En noviembre de 1985 todos los demonios de la ira parecieron abatirse sobre Colombia: el 6, en una acción de extrema locura, el M19 se tomó violentamente el Palacio de Justicia. Allí trabajaban los integrantes de los más altos tribunales del país, y ese día la sala constitucional de la Corte Suprema de Justicia estudiaba la exequibilidad del Tratado de Extradición firmado hacía poco tiempo entre Colombia y Estados Unidos. Una semana después, el 13 de noviembre ocurrió la devastadora erupción del volcán Arenas del Nevado del Ruiz.
En ambos episodios las autoridades habían venido siendo alertadas: en cuanto al Palacio de Justicia hoy se sabe que había información confidencial que hablaba de una eventual acción terrorista contra el Capitolio o la sede de las altas cortes. Extrañamente días antes fue disminuida la seguridad del edificio y la vanguardia guerrillera, después de matar a dos vigilantes a la entrada, ingresaron sin mayor oposición.
El dr. Hernando Arango Monedero, a la sazón Representante a la Cámara por Caldas, ingeniero civil, había venido haciendo eco de las advertencias de organismos internacionales y expertos, entre ellas las del profesor de la Universidad Nacional de Colombia, también ingeniero caldense, Gonzalo Duque Escobar quienes, con datos científicos e históricos en la mano, alertaron sobre la inminencia de una erupción del volcán.

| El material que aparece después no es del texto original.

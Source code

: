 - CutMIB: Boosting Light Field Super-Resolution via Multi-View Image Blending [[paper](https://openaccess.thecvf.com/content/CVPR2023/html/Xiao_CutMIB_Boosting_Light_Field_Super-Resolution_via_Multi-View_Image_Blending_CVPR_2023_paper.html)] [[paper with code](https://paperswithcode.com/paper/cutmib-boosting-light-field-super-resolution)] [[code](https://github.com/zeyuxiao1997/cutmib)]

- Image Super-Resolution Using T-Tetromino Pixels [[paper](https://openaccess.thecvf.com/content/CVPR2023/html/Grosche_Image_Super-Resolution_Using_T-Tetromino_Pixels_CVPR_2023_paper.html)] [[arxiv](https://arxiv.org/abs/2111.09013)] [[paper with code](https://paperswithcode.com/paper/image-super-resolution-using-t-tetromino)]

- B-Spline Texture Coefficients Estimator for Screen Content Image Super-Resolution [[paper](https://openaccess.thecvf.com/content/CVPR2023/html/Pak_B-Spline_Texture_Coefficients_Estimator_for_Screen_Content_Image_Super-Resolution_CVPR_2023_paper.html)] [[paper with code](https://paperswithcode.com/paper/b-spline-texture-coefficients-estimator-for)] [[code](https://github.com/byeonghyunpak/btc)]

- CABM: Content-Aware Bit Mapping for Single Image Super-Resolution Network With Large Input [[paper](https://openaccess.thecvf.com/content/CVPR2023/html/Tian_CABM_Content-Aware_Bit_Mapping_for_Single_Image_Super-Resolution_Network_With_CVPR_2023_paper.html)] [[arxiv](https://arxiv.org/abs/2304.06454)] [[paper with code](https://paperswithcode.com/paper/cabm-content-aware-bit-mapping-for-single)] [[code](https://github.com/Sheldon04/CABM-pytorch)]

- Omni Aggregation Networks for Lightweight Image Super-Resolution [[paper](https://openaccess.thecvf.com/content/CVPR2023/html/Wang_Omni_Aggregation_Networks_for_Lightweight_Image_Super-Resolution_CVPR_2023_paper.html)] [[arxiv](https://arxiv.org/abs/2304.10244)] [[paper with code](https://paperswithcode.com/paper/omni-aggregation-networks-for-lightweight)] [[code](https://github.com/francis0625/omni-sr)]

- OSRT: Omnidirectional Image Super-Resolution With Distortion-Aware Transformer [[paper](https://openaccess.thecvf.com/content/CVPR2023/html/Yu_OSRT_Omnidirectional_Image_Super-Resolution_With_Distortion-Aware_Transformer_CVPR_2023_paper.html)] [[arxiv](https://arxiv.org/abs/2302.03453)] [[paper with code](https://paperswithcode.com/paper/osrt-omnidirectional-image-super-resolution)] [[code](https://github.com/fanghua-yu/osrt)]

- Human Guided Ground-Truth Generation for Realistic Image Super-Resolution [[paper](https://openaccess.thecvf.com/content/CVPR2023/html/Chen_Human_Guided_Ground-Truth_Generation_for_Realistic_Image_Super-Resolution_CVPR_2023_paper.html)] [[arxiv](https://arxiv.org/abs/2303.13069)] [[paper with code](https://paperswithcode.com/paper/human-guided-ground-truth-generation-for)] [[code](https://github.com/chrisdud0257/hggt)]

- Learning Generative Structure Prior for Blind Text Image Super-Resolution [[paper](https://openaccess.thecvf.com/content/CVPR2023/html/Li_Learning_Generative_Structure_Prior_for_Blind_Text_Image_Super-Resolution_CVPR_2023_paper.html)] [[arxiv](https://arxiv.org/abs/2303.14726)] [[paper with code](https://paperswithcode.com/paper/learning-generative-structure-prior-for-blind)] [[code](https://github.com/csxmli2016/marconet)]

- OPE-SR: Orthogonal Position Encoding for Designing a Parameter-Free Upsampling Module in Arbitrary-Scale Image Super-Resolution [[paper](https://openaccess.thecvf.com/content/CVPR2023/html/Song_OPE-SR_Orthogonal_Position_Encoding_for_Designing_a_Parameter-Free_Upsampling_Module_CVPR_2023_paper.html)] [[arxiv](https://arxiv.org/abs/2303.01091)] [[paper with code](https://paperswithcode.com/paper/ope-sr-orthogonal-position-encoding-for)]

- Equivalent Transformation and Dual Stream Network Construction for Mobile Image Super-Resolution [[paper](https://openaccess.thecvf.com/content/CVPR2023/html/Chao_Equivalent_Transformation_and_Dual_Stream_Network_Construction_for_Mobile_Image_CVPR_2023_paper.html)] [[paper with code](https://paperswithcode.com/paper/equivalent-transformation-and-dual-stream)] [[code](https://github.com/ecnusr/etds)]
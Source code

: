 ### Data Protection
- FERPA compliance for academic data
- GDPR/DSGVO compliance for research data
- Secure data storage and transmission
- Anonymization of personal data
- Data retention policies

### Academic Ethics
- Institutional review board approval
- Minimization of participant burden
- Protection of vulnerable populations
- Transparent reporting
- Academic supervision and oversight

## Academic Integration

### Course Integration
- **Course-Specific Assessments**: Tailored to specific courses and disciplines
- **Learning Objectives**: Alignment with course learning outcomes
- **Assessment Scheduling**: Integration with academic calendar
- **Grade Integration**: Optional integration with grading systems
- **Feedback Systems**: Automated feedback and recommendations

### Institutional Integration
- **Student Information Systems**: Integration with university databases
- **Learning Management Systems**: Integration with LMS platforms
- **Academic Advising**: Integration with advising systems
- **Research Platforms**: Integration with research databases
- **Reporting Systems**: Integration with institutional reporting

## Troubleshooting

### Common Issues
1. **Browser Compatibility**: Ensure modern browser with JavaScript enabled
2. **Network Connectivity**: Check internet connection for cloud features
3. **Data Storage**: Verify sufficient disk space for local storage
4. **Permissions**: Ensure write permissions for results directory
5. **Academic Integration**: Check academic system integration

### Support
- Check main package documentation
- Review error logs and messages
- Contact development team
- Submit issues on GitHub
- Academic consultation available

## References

En uno y otro caso nadie oyó, y la tragedia se nos vino encima con un saldo de más de 100 muertos en el Palacio de Justicia y un poco más de 23 mil en Armero.
La toma del Palacio constituyó un hecho relevante en el discurrir sangriento de Colombia en las décadas del 80 y 90. La hizo el M19 con un objetivo claro: “hacerle un juicio político al presidente, Belisario Betancur, porque a su parecer estaba traicionando la voluntad nacional de forjar la paz”.
Lo que vino luego fue una historia de contradicciones, que aún no se terminan de aclarar: las verdaderas razones de la toma, el vacío de poder o golpe de estado de facto contra el presidente Betancur, el número de víctimas y sus victimarios, los desaparecidos y la forma cómo desaparecieron, y el papel de la Fuerza Pública que a sangre y fuego pretendió la retoma de la edificación sin que mediara, primero, la protección de la vida. La acción de tierra arrasada fue tan letal y repudiable como la misma toma guerrillera.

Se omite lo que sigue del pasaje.